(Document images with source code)
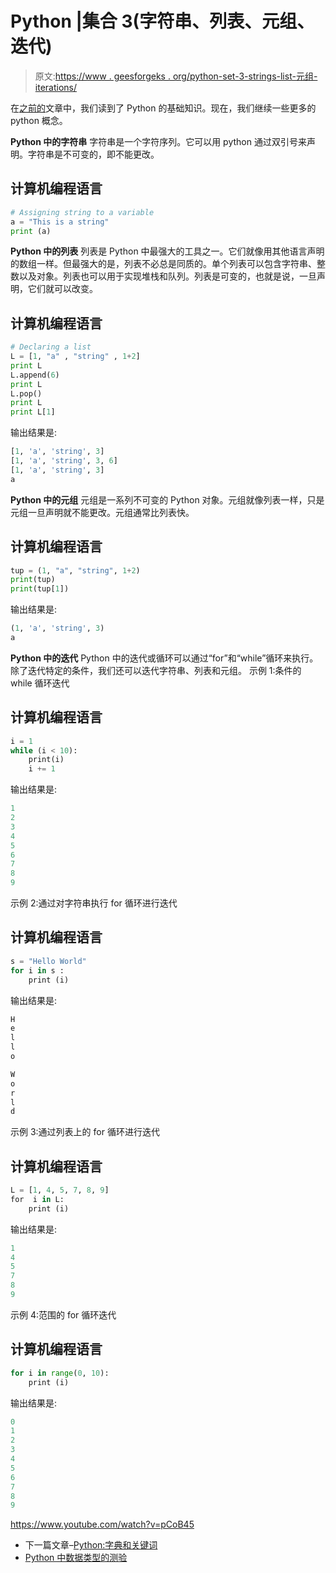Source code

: # Python |集合 3(字符串、列表、元组、迭代)

> 原文:[https://www . geesforgeks . org/python-set-3-strings-list-元组-iterations/](https://www.geeksforgeeks.org/python-set-3-strings-lists-tuples-iterations/)

在[之前的](https://www.geeksforgeeks.org/python-set-2-variables-expressions-conditions-and-functions/)文章中，我们读到了 Python 的基础知识。现在，我们继续一些更多的 python 概念。

**Python 中的字符串**
字符串是一个字符序列。它可以用 python 通过双引号来声明。字符串是不可变的，即不能更改。

## 计算机编程语言

```py
# Assigning string to a variable
a = "This is a string"
print (a)
```

**Python 中的列表**
列表是 Python 中最强大的工具之一。它们就像用其他语言声明的数组一样。但最强大的是，列表不必总是同质的。单个列表可以包含字符串、整数以及对象。列表也可以用于实现堆栈和队列。列表是可变的，也就是说，一旦声明，它们就可以改变。

## 计算机编程语言

```py
# Declaring a list
L = [1, "a" , "string" , 1+2]
print L
L.append(6)
print L
L.pop()
print L
print L[1]
```

输出结果是:

```py
[1, 'a', 'string', 3]
[1, 'a', 'string', 3, 6]
[1, 'a', 'string', 3]
a
```

**Python 中的元组**
元组是一系列不可变的 Python 对象。元组就像列表一样，只是元组一旦声明就不能更改。元组通常比列表快。

## 计算机编程语言

```py
tup = (1, "a", "string", 1+2)
print(tup)
print(tup[1])
```

输出结果是:

```py
(1, 'a', 'string', 3)
a
```

**Python 中的迭代**
Python 中的迭代或循环可以通过“for”和“while”循环来执行。除了迭代特定的条件，我们还可以迭代字符串、列表和元组。
示例 1:条件的 while 循环迭代

## 计算机编程语言

```py
i = 1
while (i < 10):
    print(i)
    i += 1
```

输出结果是:

```py
1
2
3
4
5
6
7
8
9 
```

示例 2:通过对字符串执行 for 循环进行迭代

## 计算机编程语言

```py
s = "Hello World"
for i in s :
    print (i)
```

输出结果是:

```py
H
e
l
l
o

W
o
r
l
d
```

示例 3:通过列表上的 for 循环进行迭代

## 计算机编程语言

```py
L = [1, 4, 5, 7, 8, 9]
for  i in L:
    print (i)
```

输出结果是:

```py
1
4
5
7
8
9
```

示例 4:范围的 for 循环迭代

## 计算机编程语言

```py
for i in range(0, 10):
    print (i)
```

输出结果是:

```py
0
1
2
3
4
5
6
7
8
9 
```

https://www.youtube.com/watch?v=pCoB45

*   下一篇文章–[Python:字典和关键词](https://www.geeksforgeeks.org/python-set-4-dictionary-keywords-python/)
*   [Python 中数据类型的测验](https://www.geeksforgeeks.org/data-type-gq/)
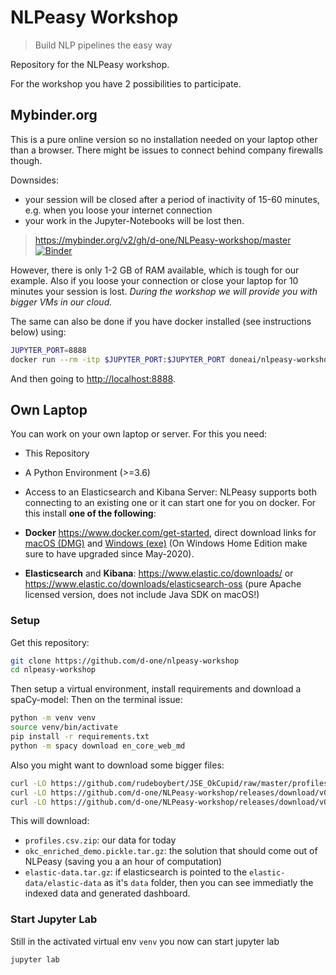 NLPeasy Workshop
================

> Build NLP pipelines the easy way

Repository for the NLPeasy workshop.

For the workshop you have 2 possibilities to participate.

## Mybinder.org

This is a pure online version so no installation needed on your laptop other than a browser. There might be issues to connect behind company firewalls though.

Downsides:
- your session will be closed after a period of inactivity of 15-60 minutes, e.g. when you loose your internet connection
- your work in the Jupyter-Notebooks will be lost then.

> <https://mybinder.org/v2/gh/d-one/NLPeasy-workshop/master> [![Binder](https://mybinder.org/badge_logo.svg)](https://mybinder.org/v2/gh/d-one/NLPeasy-workshop/master)

However, there is only 1-2 GB of RAM available, which is tough for our example. Also if you loose your connection or close your laptop for 10 minutes your session is lost. *During the workshop we will provide you with bigger VMs in our cloud.*

The same can also be done if you have docker installed (see instructions below) using:

```bash
JUPYTER_PORT=8888
docker run --rm -itp $JUPYTER_PORT:$JUPYTER_PORT doneai/nlpeasy-workshop jupyter lab --ip=\* --port=$JUPYTER_PORT --NotebookApp.token='' --NotebookApp.password=''
```
And then going to <http://localhost:8888>.

## Own Laptop

You can work on your own laptop or server. For this you need:
- This Repository
- A Python Environment (>=3.6)
- Access to an Elasticsearch and Kibana Server: NLPeasy supports both connecting to an existing one or it can start one for you on docker. For this install **one of the following**:

- **Docker** <https://www.docker.com/get-started>, direct download links for
    [macOS (DMG)](https://download.docker.com/mac/stable/Docker.dmg) and
    [Windows (exe)](https://download.docker.com/win/stable/Docker%20for%20Windows%20Installer.exe)
    (On Windows Home Edition make sure to have upgraded since May-2020).
- **Elasticsearch** and **Kibana**:
    <https://www.elastic.co/downloads/> or
    <https://www.elastic.co/downloads/elasticsearch-oss> (pure Apache licensed version, does not include Java SDK on macOS!)

### Setup 

Get this repository:

```bash
git clone https://github.com/d-one/nlpeasy-workshop
cd nlpeasy-workshop
```

Then setup a virtual environment, install requirements and download a spaCy-model:
Then on the terminal issue:
```bash
python -m venv venv
source venv/bin/activate
pip install -r requirements.txt
python -m spacy download en_core_web_md
```

Also you might want to download some bigger files:
```bash
curl -LO https://github.com/rudeboybert/JSE_OkCupid/raw/master/profiles.csv.zip
curl -LO https://github.com/d-one/NLPeasy-workshop/releases/download/v0.2/okc_enriched_demo.pickle.tar.gz
curl -LO https://github.com/d-one/NLPeasy-workshop/releases/download/v0.2/elastic-data.tar.gz
```
This will download:
- `profiles.csv.zip`: our data for today
- `okc_enriched_demo.pickle.tar.gz`: the solution that should come out of NLPeasy (saving you a an hour of computation)
- `elastic-data.tar.gz`: if elasticsearch is pointed to the `elastic-data/elastic-data` as it's `data` folder, then you can see immediatly the indexed data and generated dashboard.

### Start Jupyter Lab

Still in the activated virtual env `venv` you now can start jupyter lab
```bash
jupyter lab
```
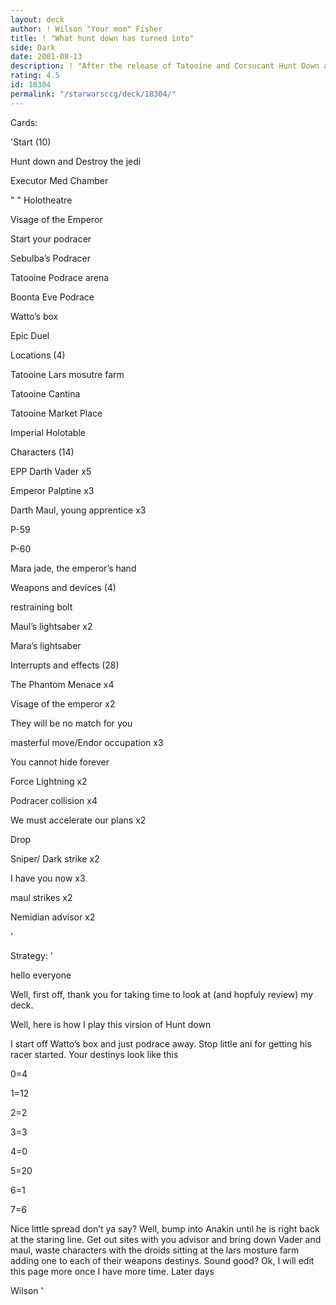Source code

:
 ```yaml
---
layout: deck
author: ! Wilson "Your mom" Fisher
title: ! "What hunt down has turned into"
side: Dark
date: 2001-08-13
description: ! "After the release of Tatooine and Corsucant Hunt Down and destroy the jedi has turn into a podracing/dueling machine."
rating: 4.5
id: 18304
permalink: "/starwarsccg/deck/18304/"
---
```

Cards: 

'Start (10)

Hunt down and Destroy the jedi

Executor Med Chamber

"      " Holotheatre

Visage of the Emperor

Start your podracer

Sebulba’s Podracer

Tatooine Podrace arena

Boonta Eve Podrace

Watto’s box

Epic Duel


Locations (4)

Tatooine Lars mosutre farm

Tatooine Cantina

Tatooine Market Place

Imperial Holotable


Characters (14)

EPP Darth Vader x5

Emperor Palptine x3

Darth Maul, young apprentice x3

P-59

P-60

Mara jade, the emperor’s hand


Weapons and devices (4)

restraining bolt

Maul’s lightsaber x2

Mara’s lightsaber


Interrupts and effects (28)

The Phantom Menace x4

Visage of the emperor x2

They will be no match for you

masterful move/Endor occupation x3

You cannot hide forever

Force Lightning x2

Podracer collision x4

We must accelerate our plans x2

Drop

Sniper/ Dark strike x2

I have you now x3

maul strikes x2

Nemidian advisor x2

'

Strategy: '

hello everyone


Well, first off, thank you for taking time to look at (and hopfuly review) my deck.


Well, here is how I play this virsion of Hunt down


I start off Watto’s box and just podrace away.  Stop little ani for getting his racer started.  Your destinys look like this

0=4

1=12

2=2

3=3

4=0

5=20

6=1

7=6



Nice little spread don’t ya say?  Well, bump into Anakin until he is right back at the staring line.  Get out sites with you advisor and bring down Vader and maul, waste characters with the droids sitting at the lars mosture farm adding one to each of their weapons destinys.  Sound good?  Ok, I will edit this page more once I have more time.  Later days



Wilson '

What you will do
Please go through each line of the data and count those that contain the string "releases"; give that number alone.

Solution to the exercise
2